一方で、参議院は全国比例枠もあるので、党で女性の割合を決めればある程度実現することができます。 実際、参議院は、ここ2回の選挙で10%女性が増えました。前回の参議院選挙では、自民党も全国比例枠における女性候補者割合を3割まで引き上げました。 これってすごくないですか?
梅津:
去年7月の参議院選挙で当選した女性は35人で過去最多、全当選者125人の28%で、非改選を含めた女性議員の数も64人で過去最多になりました。
自民・松川るい議員:
日本は変わらざるを得ないところにきています。私は鍵となるのは地方議会だと考えています。地方議会に積極的に女性を送り出せば、地方議会だけでなく、ひいては国政にも女性が必ず増えます。 地方議会は移動する必要がありません。 国会議員のように地元と東京の往復が無く、住んでる町で会社に行くのと同じ感覚で活動できます。
子育て中の女性にとっては、地方議会は挑戦しやすい場だと私は思います。
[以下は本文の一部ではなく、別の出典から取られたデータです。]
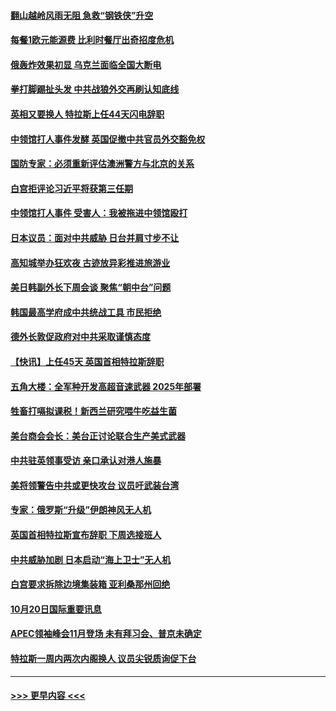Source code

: #### [翻山越岭风雨无阻 急救“钢铁侠”升空](../pages/prog202/a103556208.md?t=10211001) 
#### [每餐1欧元能源费 比利时餐厅出奇招度危机](../pages/prog202/a103556200.md?t=10211001) 
#### [俄轰炸效果初显 乌克兰面临全国大断电](../pages/prog202/a103556188.md?t=10211001) 
#### [拳打脚踢扯头发 中共战狼外交再刷认知底线](../pages/prog202/a103556192.md?t=10211001) 
#### [英相又要换人 特拉斯上任44天闪电辞职](../pages/prog202/a103556184.md?t=10211001) 
#### [中领馆打人事件发酵 英国促撤中共官员外交豁免权](../pages/prog202/a103556020.md?t=10211001) 
#### [国防专家：必须重新评估澳洲警方与北京的关系](../pages/prog202/a103556051.md?t=10211001) 
#### [白宫拒评论习近平将获第三任期](../pages/prog202/a103556015.md?t=10211001) 
#### [中领馆打人事件 受害人：我被拖进中领馆殴打](../pages/prog202/a103556031.md?t=10211001) 
#### [日本议员：面对中共威胁 日台并肩寸步不让](../pages/prog202/a103556039.md?t=10211001) 
#### [高知城举办狂欢夜 古迹放异彩推进旅游业](../pages/prog202/a103556041.md?t=10211001) 
#### [美日韩副外长下周会谈 聚焦“朝中台”问题](../pages/prog202/a103555997.md?t=10211001) 
#### [韩国最高学府成中共统战工具 市民拒绝](../pages/prog202/a103556027.md?t=10211001) 
#### [德外长敦促政府对中共采取谨慎态度](../pages/prog202/a103556005.md?t=10211001) 
#### [【快讯】上任45天 英国首相特拉斯辞职](../pages/prog202/a103556023.md?t=10211001) 
#### [五角大楼：全军种开发高超音速武器 2025年部署](../pages/prog202/a103555882.md?t=10211001) 
#### [牲畜打嗝拟课税！新西兰研究喂牛吃益生菌](../pages/prog202/a103555856.md?t=10211001) 
#### [美台商会会长：美台正讨论联合生产美式武器](../pages/prog202/a103555855.md?t=10211001) 
#### [中共驻英领事受访 亲口承认对港人施暴](../pages/prog202/a103555838.md?t=10211001) 
#### [美将领警告中共或更快攻台 议员吁武装台湾](../pages/prog202/a103555836.md?t=10211001) 
#### [专家：俄罗斯“升级”伊朗神风无人机](../pages/prog202/a103555746.md?t=10211001) 
#### [英国首相特拉斯宣布辞职 下周选接班人](../pages/prog202/a103555829.md?t=10211001) 
#### [中共威胁加剧 日本启动“海上卫士”无人机](../pages/prog202/a103555737.md?t=10211001) 
#### [白宫要求拆除边境集装箱 亚利桑那州回绝](../pages/prog202/a103555754.md?t=10211001) 
#### [10月20日国际重要讯息](../pages/prog202/a103555715.md?t=10211001) 
#### [APEC领袖峰会11月登场 未有拜习会、普京未确定](../pages/prog202/a103555636.md?t=10211001) 
#### [特拉斯一周内两次内阁换人 议员尖锐质询促下台](../pages/prog202/a103555601.md?t=10211001) 

----
#### [ >>> 更早内容 <<< ](../indexes/prog202-earlier.md)
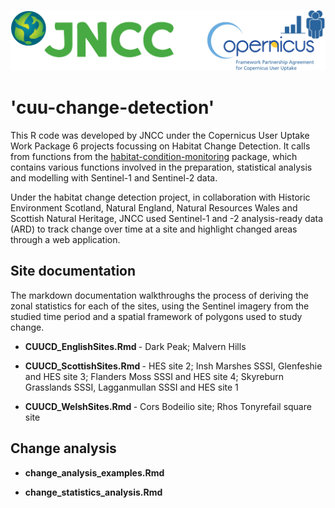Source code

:
[<img src="logos.png">](https://jncc.gov.uk/our-work/copernicus-project/)

<p> 

# 'cuu-change-detection'

This R code was developed by JNCC under the Copernicus User Uptake Work Package 6 projects focussing on Habitat Change Detection. It calls from functions from the [habitat-condition-monitoring](https://github.com/jncc/habitat-condition-monitoring) package, which contains various functions involved in the preparation, statistical analysis and modelling with Sentinel-1 and Sentinel-2 data.
<p>
Under the habitat change detection project, in collaboration with Historic Environment Scotland, Natural England, Natural Resources Wales and Scottish Natural Heritage, JNCC used Sentinel-1 and -2 analysis-ready data (ARD) to track change over time at a site and highlight changed areas through a web application.

<p> 

## Site documentation

The markdown documentation walkthroughs the process of deriving the zonal statistics for each of the sites, using the Sentinel imagery from the studied time period and a spatial framework of polygons used to study change. 

* <b> CUUCD_EnglishSites.Rmd </b> - Dark Peak; Malvern Hills

* <b> CUUCD_ScottishSites.Rmd </b> - HES site 2; Insh Marshes SSSI, Glenfeshie and HES site 3; Flanders Moss SSSI and HES site 4; Skyreburn Grasslands SSSI, Lagganmullan SSSI and HES site 1

* <b> CUUCD_WelshSites.Rmd </b> - Cors Bodeilio site; Rhos Tonyrefail square site

<p>

## Change analysis

* <b> change_analysis_examples.Rmd </b>

* <b> change_statistics_analysis.Rmd </b>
それに複数選挙区ですから手も上げやすい。子育てって期間限定で、ずっと大変なわけじゃないんですよね。2歳だった下の娘が小学3年生になって、私が起きない時には自分で準備して出かけるようになりました。これは2歳の時には考えられなかったことです。小2と小3も違います。ちょっと前まで夜は私の布団に潜り込んでくるほど、甘えん坊だったのに。
ですから、子どもが小さくて手のかかる時期は地方議会で1、2期仕事をして、子どもがある程度大きくなったら国政選挙にチャレンジする、そんなパターンがあってもいいと思います。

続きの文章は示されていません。